Togliatti, prima di chiudere il suo discorso, chiede un supplemento di tempo per rispondere a quegli argomenti. E lo fa così: “La nostra lotta è lotta per la rinascita del nostro Paese, per il suo rinnovamento politico, economico e sociale. In questa lotta noi vogliamo l’unità dei lavoratori, prima di tutto, e attorno ad essa, vogliamo si realizzi l’unità politica e morale di tutta la Nazione. Disperdiamo le ombre le quali impediscono la realizzazione di questa unità! Dando il voto che diamo, noi non sacrifichiamo, dunque, nulla di noi stessi; anzi, siamo coerenti con noi stessi sino all’ultimo. Siamo oggi quello che siamo stati in tutta la lotta di liberazione e in tutto il periodo di profonda crisi e di ricostruzione, apertosi dopo la fine della guerra. Siamo oggi quel che saremo domani, nella lotta che condurremo insieme a voi, accanto a voi – se volete – o in contrasto con voi, per la ricostruzione, il rinnovamento, la rinascita d’Italia. Siamo convinti, dando il nostro voto all’articolo che ci viene presentato, di compiere il nostro dovere verso la classe operaia e le classi lavoratrici, verso il popolo italiano, verso la democrazia e la Repubblica, verso la nostra Patria!”.
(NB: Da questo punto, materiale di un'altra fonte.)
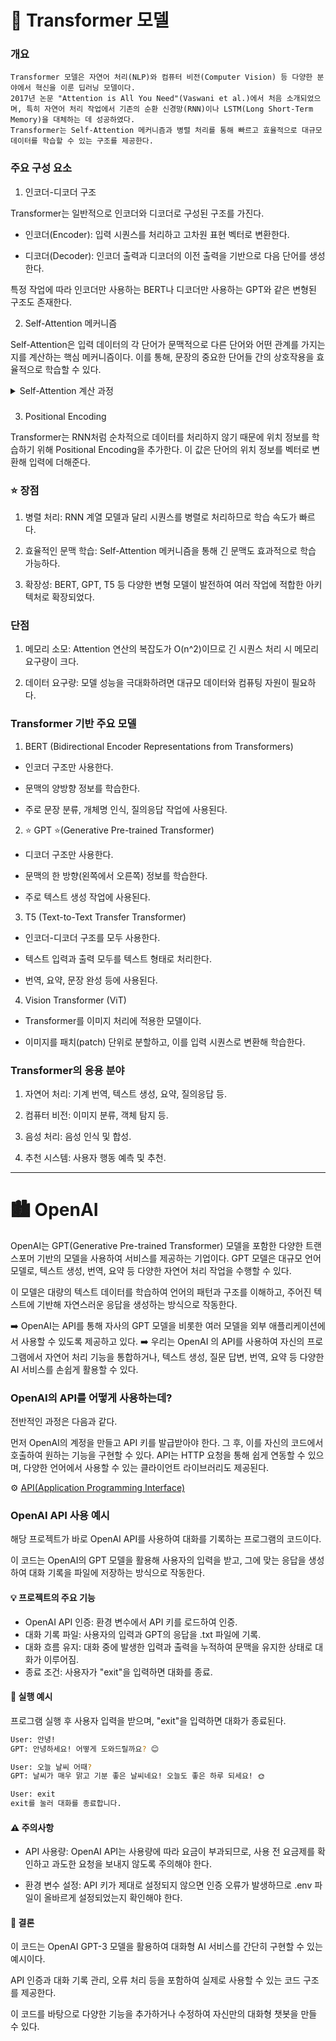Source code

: # 🤖 Transformer 모델

### 개요
```
Transformer 모델은 자연어 처리(NLP)와 컴퓨터 비전(Computer Vision) 등 다양한 분야에서 혁신을 이룬 딥러닝 모델이다. 
2017년 논문 "Attention is All You Need"(Vaswani et al.)에서 처음 소개되었으며, 특히 자연어 처리 작업에서 기존의 순환 신경망(RNN)이나 LSTM(Long Short-Term Memory)을 대체하는 데 성공하였다.
Transformer는 Self-Attention 메커니즘과 병렬 처리를 통해 빠르고 효율적으로 대규모 데이터를 학습할 수 있는 구조를 제공한다.
```

### 주요 구성 요소

1. 인코더-디코더 구조

Transformer는 일반적으로 인코더와 디코더로 구성된 구조를 가진다.

- 인코더(Encoder): 입력 시퀀스를 처리하고 고차원 표현 벡터로 변환한다.

- 디코더(Decoder): 인코더 출력과 디코더의 이전 출력을 기반으로 다음 단어를 생성한다.

특정 작업에 따라 인코더만 사용하는 BERT나 디코더만 사용하는 GPT와 같은 변형된 구조도 존재한다.

2. Self-Attention 메커니즘

Self-Attention은 입력 데이터의 각 단어가 문맥적으로 다른 단어와 어떤 관계를 가지는지를 계산하는 핵심 메커니즘이다. 이를 통해, 문장의 중요한 단어들 간의 상호작용을 효율적으로 학습할 수 있다.

<details>
    <summary>
       Self-Attention 계산 과정
    </summary>

- Query(Q), Key(K), Value(V): 입력 데이터로부터 생성된 행렬이다.

- Attention 점수: Query와 Key 간의 내적(dot product)을 통해 유사도 점수를 계산한다.

- Softmax: 유사도 점수를 확률 분포로 변환한다.

- Weighted Sum: 확률 분포를 Value에 가중합하여 최종 출력을 생성한다.
  
</details>

###

3. Positional Encoding

Transformer는 RNN처럼 순차적으로 데이터를 처리하지 않기 때문에 위치 정보를 학습하기 위해 Positional Encoding을 추가한다. 이 값은 단어의 위치 정보를 벡터로 변환해 입력에 더해준다.

### ⭐️ 장점
1. 병렬 처리: RNN 계열 모델과 달리 시퀀스를 병렬로 처리하므로 학습 속도가 빠르다.

2. 효율적인 문맥 학습: Self-Attention 메커니즘을 통해 긴 문맥도 효과적으로 학습 가능하다.

3. 확장성: BERT, GPT, T5 등 다양한 변형 모델이 발전하여 여러 작업에 적합한 아키텍처로 확장되었다.

### 단점

1. 메모리 소모: Attention 연산의 복잡도가 O(n^2)이므로 긴 시퀀스 처리 시 메모리 요구량이 크다.

2. 데이터 요구량: 모델 성능을 극대화하려면 대규모 데이터와 컴퓨팅 자원이 필요하다.

### Transformer 기반 주요 모델

1. BERT (Bidirectional Encoder Representations from Transformers)

- 인코더 구조만 사용한다.

- 문맥의 양방향 정보를 학습한다.

- 주로 문장 분류, 개체명 인식, 질의응답 작업에 사용된다.

2. ⭐️ GPT ⭐️(Generative Pre-trained Transformer)

- 디코더 구조만 사용한다.

- 문맥의 한 방향(왼쪽에서 오른쪽) 정보를 학습한다.

- 주로 텍스트 생성 작업에 사용된다.

3. T5 (Text-to-Text Transfer Transformer)

- 인코더-디코더 구조를 모두 사용한다.

- 텍스트 입력과 출력 모두를 텍스트 형태로 처리한다.

- 번역, 요약, 문장 완성 등에 사용된다.

4. Vision Transformer (ViT)

- Transformer를 이미지 처리에 적용한 모델이다.

- 이미지를 패치(patch) 단위로 분할하고, 이를 입력 시퀀스로 변환해 학습한다.

### Transformer의 응용 분야

1. 자연어 처리: 기계 번역, 텍스트 생성, 요약, 질의응답 등.

2. 컴퓨터 비전: 이미지 분류, 객체 탐지 등.

3. 음성 처리: 음성 인식 및 합성.

4. 추천 시스템: 사용자 행동 예측 및 추천.

<hr>

# 🏙️ OpenAI

OpenAI는 GPT(Generative Pre-trained Transformer) 모델을 포함한 다양한 트랜스포머 기반의 모델을 사용하여 서비스를 제공하는 기업이다. 
GPT 모델은 대규모 언어 모델로, 텍스트 생성, 번역, 요약 등 다양한 자연어 처리 작업을 수행할 수 있다. 

이 모델은 대량의 텍스트 데이터를 학습하여 언어의 패턴과 구조를 이해하고, 주어진 텍스트에 기반해 자연스러운 응답을 생성하는 방식으로 작동한다.

➡️ OpenAI는 API를 통해 자사의 GPT 모델을 비롯한 여러 모델을 외부 애플리케이션에서 사용할 수 있도록 제공하고 있다.
➡️ 우리는 OpenAI 의 API를 사용하여 자신의 프로그램에서 자연어 처리 기능을 통합하거나, 텍스트 생성, 질문 답변, 번역, 요약 등 다양한 AI 서비스를 손쉽게 활용할 수 있다.

### OpenAI의 API를 어떻게 사용하는데?

전반적인 과정은 다음과 같다.

먼저 OpenAI의 계정을 만들고 API 키를 발급받아야 한다. 
그 후, 이를 자신의 코드에서 호출하여 원하는 기능을 구현할 수 있다. 
API는 HTTP 요청을 통해 쉽게 연동할 수 있으며, 다양한 언어에서 사용할 수 있는 클라이언트 라이브러리도 제공된다.

⚙️ [API(Application Programming Interface)](https://tpsdms12.tistory.com/148)

### OpenAI API 사용 예시

해당 프로젝트가 바로 OpenAI API를 사용하여 대화를 기록하는 프로그램의 코드이다.

이 코드는 OpenAI의 GPT 모델을 활용해 사용자의 입력을 받고, 그에 맞는 응답을 생성하여 대화 기록을 파일에 저장하는 방식으로 작동한다.

#### 💡 프로젝트의 주요 기능

- OpenAI API 인증: 환경 변수에서 API 키를 로드하여 인증.
- 대화 기록 파일: 사용자의 입력과 GPT의 응답을 .txt 파일에 기록.
- 대화 흐름 유지: 대화 중에 발생한 입력과 출력을 누적하여 문맥을 유지한 상태로 대화가 이루어짐.
- 종료 조건: 사용자가 "exit"을 입력하면 대화를 종료.

#### 💬 실행 예시

프로그램 실행 후 사용자 입력을 받으며, "exit"을 입력하면 대화가 종료된다.

```bash
User: 안녕!
GPT: 안녕하세요! 어떻게 도와드릴까요? 😊

User: 오늘 날씨 어때?
GPT: 날씨가 매우 맑고 기분 좋은 날씨네요! 오늘도 좋은 하루 되세요! 🌞

User: exit
exit를 눌러 대화를 종료합니다.
```

#### ⚠️ 주의사항
- API 사용량: OpenAI API는 사용량에 따라 요금이 부과되므로, 사용 전 요금제를 확인하고 과도한 요청을 보내지 않도록 주의해야 한다.

- 환경 변수 설정: API 키가 제대로 설정되지 않으면 인증 오류가 발생하므로 .env 파일이 올바르게 설정되었는지 확인해야 한다.

#### 📝 결론
이 코드는 OpenAI GPT-3 모델을 활용하여 대화형 AI 서비스를 간단히 구현할 수 있는 예시이다. 

API 인증과 대화 기록 관리, 오류 처리 등을 포함하여 실제로 사용할 수 있는 코드 구조를 제공한다.
 
이 코드를 바탕으로 다양한 기능을 추가하거나 수정하여 자신만의 대화형 챗봇을 만들 수 있다.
Queste sono le riflessioni suscitate in noi dalla nota della Cei e dalle successive polemiche, che toccano il cuore di quel progetto che chiamiamo Partito democratico. Speriamo che i suoi dirigenti – come il presidente Bartlet, come i sessanta parlamentari cattolico-democratici che firmarono quella splendida lettera e come Palmiro Togliatti – sappiano dimostrarsi all’altezza della sfida.